The past is there waiting for you to rescue it from the shadows
AN illuminating article appeared in the Grimsby Telegraph a few days ago. A rural explorer discovered the surviving signs of a vanished past in a wood near Louth. Although he thoughtfully declined to reveal the actual location I have a notion that he was at Walmsgate, a hamlet on the Louth to Skegness road, and in the old grounds of the long-vanished Hall whose celebrated gardens were, between the wars, open to the public.
Indeed, the late Maple Bedford, formerly Marfleet and a dear friend of mine, had a wonderful set of pictures of them. Coincidentally only last week Mrs Janet Clarke here in Scartho wrote to me telling me of a visit she and her sister made to Walmsgate to find traces of the Italian garden, but without success. Walmsgate Hall, pictured, was home to the Yorke family for many generations.
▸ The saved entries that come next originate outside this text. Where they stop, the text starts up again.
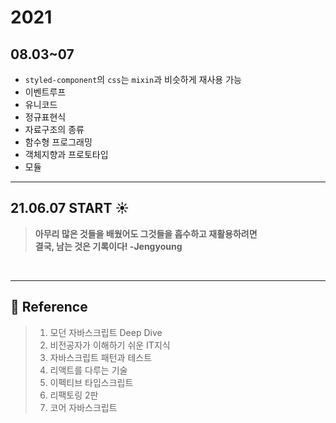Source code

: # **2021**

## **08.03~07**

- `styled-component`의 `css`는 `mixin`과 비슷하게 재사용 가능
- 이벤트루프
- 유니코드
- 정규표현식
- 자료구조의 종류
- 함수형 프로그래밍
- 객체지향과 프로토타입
- 모듈

---

## **21.06.07 START ☀**

> **아무리 많은 것들을 배웠어도 그것들을 흡수하고 재활용하려면 </br>결국, 남는 것은 기록이다! -Jengyoung**

</br>

---

## **📗 Reference**

> 1. 모던 자바스크립트 Deep Dive
> 2. 비전공자가 이해하기 쉬운 IT지식
> 3. 자바스크립트 패턴과 테스트
> 4. 리액트를 다루는 기술
> 5. 이펙티브 타입스크립트
> 6. 리팩토링 2판
> 7. 코어 자바스크립트
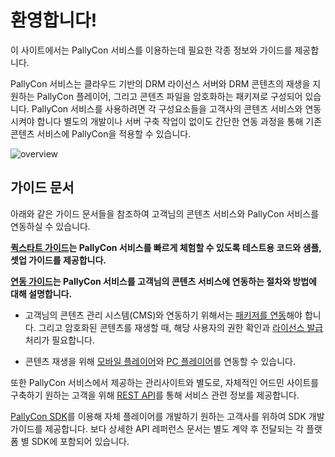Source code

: 환영합니다!
===========

이 사이트에서는 PallyCon 서비스를 이용하는데 필요한 각종 정보와 가이드를 제공합니다.

PallyCon 서비스는 클라우드 기반의 DRM 라이선스 서버와 DRM 콘텐츠의 재생을 지원하는 PallyCon 플레이어, 그리고 콘텐츠 파일을 암호화하는 패키져로 구성되어 있습니다. PallyCon 서비스를 사용하려면 각 구성요소들을 고객사의 콘텐츠 서비스와 연동시켜야 합니다 별도의 개발이나 서버 구축 작업이 없이도 간단한 연동 과정을 통해 기존 콘텐츠 서비스에 PallyCon을 적용할 수 있습니다.

![overview](overview_diagram_eng.jpg)


## 가이드 문서
아래와 같은 가이드 문서들을 참조하여 고객님의 콘텐츠 서비스와 PallyCon 서비스를 연동하실 수 있습니다.
 
**[퀵스타트 가이드](#퀵스타트-가이드)는 PallyCon 서비스를 빠르게 체험할 수 있도록 테스트용 코드와 샘플, 셋업 가이드를 제공합니다.**
 
**[연동 가이드](#연동-개요)는 PallyCon 서비스를 고객님의 콘텐츠 서비스에 연동하는 절차와 방법에 대해 설명합니다.**

- 고객님의 콘텐츠 관리 시스템(CMS)와 연동하기 위해서는 [패키저를 연동](#패키징-가이드)해야 합니다. 그리고 암호화된 콘텐츠를 재생할 때, 해당 사용자의 권한 확인과 [라이선스 발급](#라이선스-발급-가이드) 처리가 필요합니다.

- 콘텐츠 재생을 위해 [모바일 플레이어](#모바일-플레이어-연동)와 [PC 플레이어](#pc-플레이어-연동)를 연동할 수 있습니다. 

또한 PallyCon 서비스에서 제공하는 관리사이트와 별도로, 자체적인 어드민 사이트를 구축하기 원하는 고객을 위해 [REST API](#rest-api-가이드)를 통해 서비스 관련 정보를 제공합니다.  

[PallyCon SDK](#sdk-가이드)를 이용해 자체 플레이어를 개발하기 원하는 고객사를 위하여 SDK 개발 가이드를 제공합니다.
보다 상세한 API 레퍼런스 문서는 별도 계약 후 전달되는 각 플랫폼 별 SDK에 포함되어 있습니다.
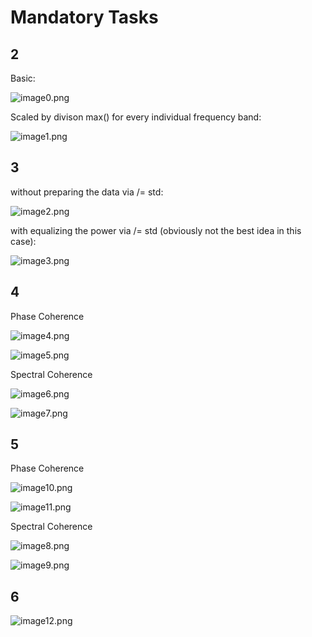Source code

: # Mandatory Tasks

## 2 

Basic: 

![image0.png](image0.png)

Scaled by divison max() for every individual frequency band:

![image1.png](image1.png)

## 3

without preparing the data via /= std: 

![image2.png](image2.png)

with equalizing the power via /= std (obviously not the best idea in this case):

![image3.png](image3.png)

## 4

Phase Coherence

![image4.png](image4.png)


![image5.png](image5.png)

Spectral Coherence

![image6.png](image6.png)


![image7.png](image7.png)

## 5

Phase Coherence

![image10.png](image10.png)


![image11.png](image11.png)


Spectral Coherence

![image8.png](image8.png)


![image9.png](image9.png)

## 6

![image12.png](image12.png)



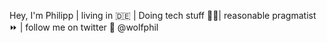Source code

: Hey, I'm Philipp | living in 🇩🇪 | Doing tech stuff 👨‍💻| reasonable pragmatist ⏩ | follow me on twitter 📱 @wolfphil

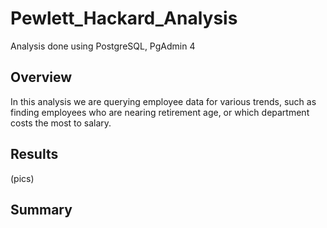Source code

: # Pewlett_Hackard_Analysis
Analysis done using PostgreSQL, PgAdmin 4


## Overview
In this analysis we are querying employee data for various trends, such as finding employees who are nearing retirement age, or which department costs the most to salary.


## Results

(pics)

## Summary


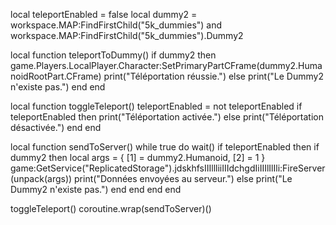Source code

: local teleportEnabled = false
local dummy2 = workspace.MAP:FindFirstChild("5k_dummies") and workspace.MAP:FindFirstChild("5k_dummies").Dummy2

local function teleportToDummy()
    if dummy2 then
        game.Players.LocalPlayer.Character:SetPrimaryPartCFrame(dummy2.HumanoidRootPart.CFrame)
        print("Téléportation réussie.")
    else
        print("Le Dummy2 n'existe pas.")
    end
end

local function toggleTeleport()
    teleportEnabled = not teleportEnabled
    if teleportEnabled then
        print("Téléportation activée.")
    else
        print("Téléportation désactivée.")
    end
end

local function sendToServer()
    while true do
        wait()
        if teleportEnabled then
            if dummy2 then
                local args = {
                    [1] = dummy2.Humanoid,
                    [2] = 1
                }
                game:GetService("ReplicatedStorage").jdskhfsIIIllliiIIIdchgdIiIIIlIlIli:FireServer(unpack(args))
                print("Données envoyées au serveur.")
            else
                print("Le Dummy2 n'existe pas.")
            end
        end
    end
end

toggleTeleport()
coroutine.wrap(sendToServer)()
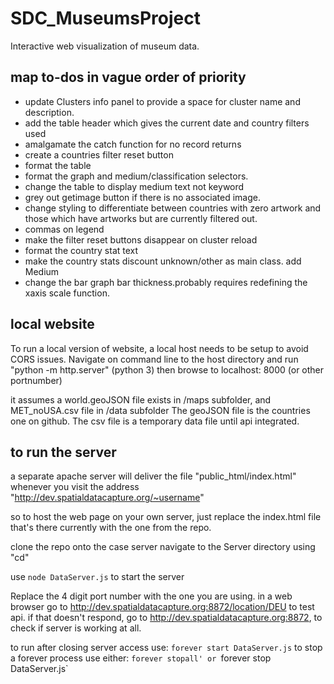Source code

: # SDC_MuseumsProject
Interactive web visualization of museum data.

## map to-dos in vague order of priority
- update Clusters info panel to provide a space for cluster name and description. 
- add the table header which gives the current date and country filters used
- amalgamate the catch function for no record returns
- create a countries filter reset button
- format the table
- format the graph and medium/classification selectors.
- change the table to display medium text not keyword
- grey out getimage button if there is no associated image. 
- change styling to differentiate between countries with zero artwork and those which have artworks but are currently filtered out.
- commas on legend
- make the filter reset buttons disappear on cluster reload
- format the country stat text
- make the country stats discount unknown/other as main class. add Medium
- change the bar graph bar thickness.probably requires redefining the xaxis scale function.


## local website
To run a local version of website, a local host needs to be setup to avoid CORS issues. 
Navigate on command line to the host directory and run "python -m http.server" (python 3)
then browse to localhost: 8000 (or other portnumber)

it assumes a world.geoJSON file exists in /maps subfolder, and MET_noUSA.csv file in /data subfolder
The geoJSON file is the countries one on github. The csv file is a temporary data file until api integrated.

## to run the server

a separate apache server will deliver the file "public_html/index.html"  whenever you visit the address "http://dev.spatialdatacapture.org/~username"

so to host the web page on your own server, just replace the index.html file that's there currently with the one from the repo. 

clone the repo onto the case server
navigate to the Server directory using "cd"

use `node DataServer.js` to start the server


Replace the 4 digit port number with the one you are using. 
in a web browser go to http://dev.spatialdatacapture.org:8872/location/DEU to test api. 
if that doesn't respond, go to http://dev.spatialdatacapture.org:8872, to check if server is working at all. 

to run after closing server access use: `forever start DataServer.js`
to stop a forever process use either: `forever stopall' or `forever stop DataServer.js`




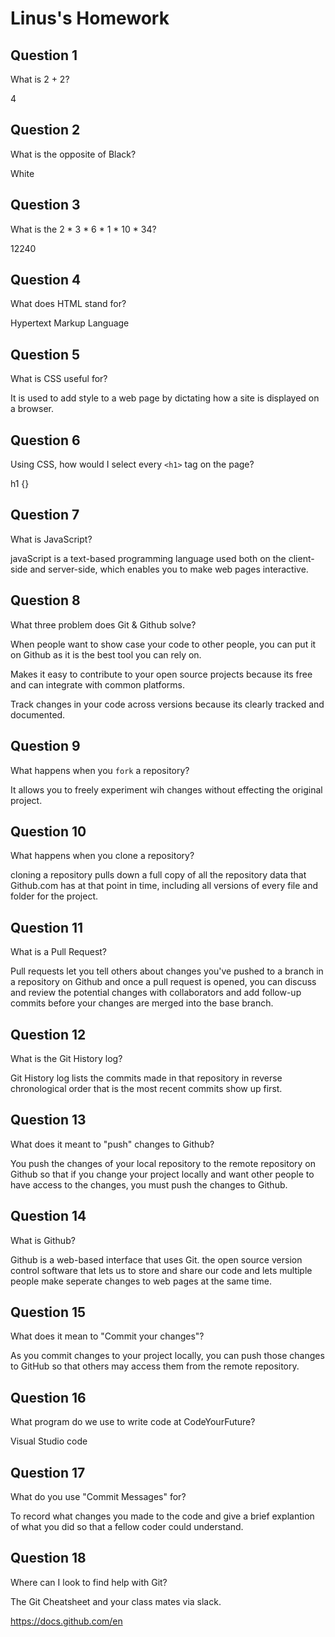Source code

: # Linus's Homework

## Question 1

What is 2 + 2?

4

## Question 2

What is the opposite of Black?

White

## Question 3

What is the 2 * 3 * 6 * 1 * 10 * 34?

12240

## Question 4

What does HTML stand for?

Hypertext Markup Language

## Question 5

What is CSS useful for?

It is used to add style to a web page by dictating how a site is displayed on a browser.

## Question 6

Using CSS, how would I select every `<h1>` tag on the page?

h1 {}

## Question 7

What is JavaScript?

javaScript is a text-based programming language used both on the client-side and server-side, which enables you to make web pages interactive.

## Question 8

What three problem does Git & Github solve?

When people want to show case your code to other people, you can put it on Github as it is the best tool you can rely on.

Makes it easy to contribute to your open source projects because its free and can integrate with common platforms.

Track changes in your code across versions because its clearly tracked and documented.

## Question 9

What happens when you `fork` a repository?

It allows you to freely experiment wih changes without effecting the original project.

## Question 10

What happens when you clone a repository?

cloning a repository pulls down a full copy of all the repository data that Github.com has at that point in time, including all versions of every file and folder for the project.

## Question 11

What is a Pull Request?

Pull requests let you tell others about changes you've pushed to a branch in a repository on Github and once a pull request is opened, you can discuss and review the potential changes with collaborators and add follow-up commits before your changes are merged into the base branch.

## Question 12

What is the Git History log?

Git History log lists the commits made in that repository in reverse chronological order that is the most recent commits show up first.

## Question 13

What does it meant to "push" changes to Github?

You push the changes of your local repository to the remote repository on Github so that if you change your project locally and want other people to have access to the changes, you must push the changes to Github.

## Question 14

What is Github?

Github is a web-based interface that uses Git. the open source version control software that lets us to store and share our code and lets multiple people make seperate changes to web pages at the same time.

## Question 15

What does it mean to "Commit your changes"?

As you commit changes to your project locally, you can push those changes to GitHub so that others may access them from the remote repository.

## Question 16

What program do we use to write code at CodeYourFuture?

Visual Studio code

## Question 17

What do you use "Commit Messages" for?

To record what changes you made to the code and give a brief explantion of what you did so that a fellow coder could understand.

## Question 18

Where can I look to find help with Git?

The Git Cheatsheet and your class mates via slack.

https://docs.github.com/en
The last denizen, Captain Thomas Dallas-Yorke, Crimean war veteran, former master of the Southwold Hunt, died aged 98 in 1925. The Hall was
demolished in the 1960s when the estate was sold.
Although I could write reams about the house and its past owners, I mention it this week because of our rural explorer.
All over this vast county of ours are the vestiges of past churches, of great and small houses, of entire villages, reminders huge and merely fragmenting.
And when our travel restrictions are lifted, when the weather bucks up and taking the laws of trespass into proper account, making your own discoveries on your own doorstep will prove just as exciting as all that ruins stuff abroad.
For instance, beyond Wragby is yet another hamlet, Panton. Here was a splendid house now gone. But the stable block which you can see from the road is very grand. But try to find the parish church! Stable blocks have survived, true. Try Weelsby Hall, Thonock, Kenwick and so on. They are obvious. They are the easy part of your quest. The greater satisfaction is elsewhere. Louth Marsh is littered with reminders, forts, buildings built from wrecked ships, churches become sheds, and so on ad inf. There’s nothing depressing about it. Only on my very doorstep was an old gatepost which once held a fivebarred gate, the entrance to Louth Road College Farm fields. It was just a reminder of things past. And we all need reminders.